You may have noticed that the semicolon at the end is missing. This is because we want to attach a label so we know who's who:
.anchor("left").add(pv.Label)
.textAlign("left")
.textBaseline("bottom")
.text(function(d) d.name)
.textStyle("#333");
Since the anchored label is passed the same data item the original object uses, we have to extract the name attribute. Everything else is just for proper alignment and styling.
In addition to the lives, we care about the presidents' office terms. This works essentially the same way, it just uses a darker shade of gray and doesn't involve a label.
vis.add(pv.Bar)
.data(presidents)
.left(function(d) dates(d.term_began))
.width(function(d) dates(d.term_ended)
- dates(d.term_began))
.height(3)
.top(function() ((h + pad) * this.index) + pad)
.fillStyle("#ddd");
So far, we've handled them all the same way, no matter if they are still alive or not. That works because we earlier set the values so that none of them was past today
, so none of the bars can go off the right edge. Now, let's add a little indicator to show which ones are still around. This is a thin line that we're adding to the right end of the life line. In the original version, I had a little triangle there that turned the bars into arrows, but that doesn't work very well with these thinner bars.
The line is another bar, this one only a single pixel high. Other than that, the mapping is fairly straight-forward. The only thing to note is that we need a .visible
attribute to only show it for those few people who are still around. Also, the .fillStyle
has to be different for the president who is still in office. Since the office bar is darker, it only makes sense to also make the extension darker in this case. I will explain the ?
operator a little further down, because we'll also use it for the interaction, but basically it's a conditional expression: if the first part is true, it returns the part right after the ?

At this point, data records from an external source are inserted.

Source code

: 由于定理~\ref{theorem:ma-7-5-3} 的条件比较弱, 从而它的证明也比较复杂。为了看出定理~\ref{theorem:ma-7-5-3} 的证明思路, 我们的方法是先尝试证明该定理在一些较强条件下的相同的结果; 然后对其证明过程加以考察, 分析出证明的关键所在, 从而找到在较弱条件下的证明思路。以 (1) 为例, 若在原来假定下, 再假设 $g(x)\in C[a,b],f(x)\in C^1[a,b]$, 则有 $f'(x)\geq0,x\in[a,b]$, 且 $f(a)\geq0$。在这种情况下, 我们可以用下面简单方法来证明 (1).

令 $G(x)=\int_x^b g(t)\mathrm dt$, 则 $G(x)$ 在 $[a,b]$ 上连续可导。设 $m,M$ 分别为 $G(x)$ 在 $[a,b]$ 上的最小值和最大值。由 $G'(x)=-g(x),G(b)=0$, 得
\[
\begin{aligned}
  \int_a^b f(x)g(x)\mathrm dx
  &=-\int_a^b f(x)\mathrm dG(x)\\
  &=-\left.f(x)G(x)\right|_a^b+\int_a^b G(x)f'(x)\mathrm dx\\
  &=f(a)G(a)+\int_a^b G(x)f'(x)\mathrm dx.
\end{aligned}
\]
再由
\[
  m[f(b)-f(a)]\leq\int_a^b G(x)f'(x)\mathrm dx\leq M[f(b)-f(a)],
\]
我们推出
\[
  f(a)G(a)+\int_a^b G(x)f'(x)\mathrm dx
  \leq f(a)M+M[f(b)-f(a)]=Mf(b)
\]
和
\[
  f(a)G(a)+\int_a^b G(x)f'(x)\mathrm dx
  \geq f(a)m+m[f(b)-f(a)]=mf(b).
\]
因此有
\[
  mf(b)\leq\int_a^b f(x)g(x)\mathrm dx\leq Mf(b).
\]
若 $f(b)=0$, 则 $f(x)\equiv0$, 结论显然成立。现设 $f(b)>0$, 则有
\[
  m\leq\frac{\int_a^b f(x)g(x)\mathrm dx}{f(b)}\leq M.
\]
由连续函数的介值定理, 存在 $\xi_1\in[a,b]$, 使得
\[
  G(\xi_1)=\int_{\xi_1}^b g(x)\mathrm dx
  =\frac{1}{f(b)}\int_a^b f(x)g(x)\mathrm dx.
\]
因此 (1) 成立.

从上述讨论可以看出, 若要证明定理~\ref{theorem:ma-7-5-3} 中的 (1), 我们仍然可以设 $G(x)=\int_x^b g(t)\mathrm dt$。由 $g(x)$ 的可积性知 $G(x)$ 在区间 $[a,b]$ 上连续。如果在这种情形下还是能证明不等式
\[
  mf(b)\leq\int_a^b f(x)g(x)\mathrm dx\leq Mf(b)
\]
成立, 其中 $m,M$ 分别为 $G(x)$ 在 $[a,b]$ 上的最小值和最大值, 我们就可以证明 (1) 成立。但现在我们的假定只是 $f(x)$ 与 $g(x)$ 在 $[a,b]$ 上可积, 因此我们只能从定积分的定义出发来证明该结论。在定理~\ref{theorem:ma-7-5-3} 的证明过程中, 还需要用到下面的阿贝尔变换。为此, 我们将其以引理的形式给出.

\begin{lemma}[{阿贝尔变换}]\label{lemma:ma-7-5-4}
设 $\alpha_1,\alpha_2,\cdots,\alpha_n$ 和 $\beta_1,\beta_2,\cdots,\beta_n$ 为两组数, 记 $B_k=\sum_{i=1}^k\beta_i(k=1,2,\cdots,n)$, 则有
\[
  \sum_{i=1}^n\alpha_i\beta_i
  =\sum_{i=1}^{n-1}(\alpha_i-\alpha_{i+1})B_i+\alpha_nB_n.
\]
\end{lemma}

, otherwise it returns the part after the :
.
vis.add(pv.Bar)
.data(presidents)
.visible(function(d) d.died == today)
.left(function(d) dates(d.died))
.top(function() ((h + pad) * this.index) + pad + 1)
.height(1)
.width(10)
.fillStyle(function() (this.index == presidents.length-1)
? "#333": "#ddd");
So let's look at what we have so far:
Interaction Setup
There are several ways to create interactivity in Protovis. The general way so far has been to put a transparent object over the entire panel (or at least the parts that you want to interact with), catch mouse events, and figure out what to do with them. Protovis 3.2 introduces behaviors, which are much more elegant and specific, but also have their own pitfalls.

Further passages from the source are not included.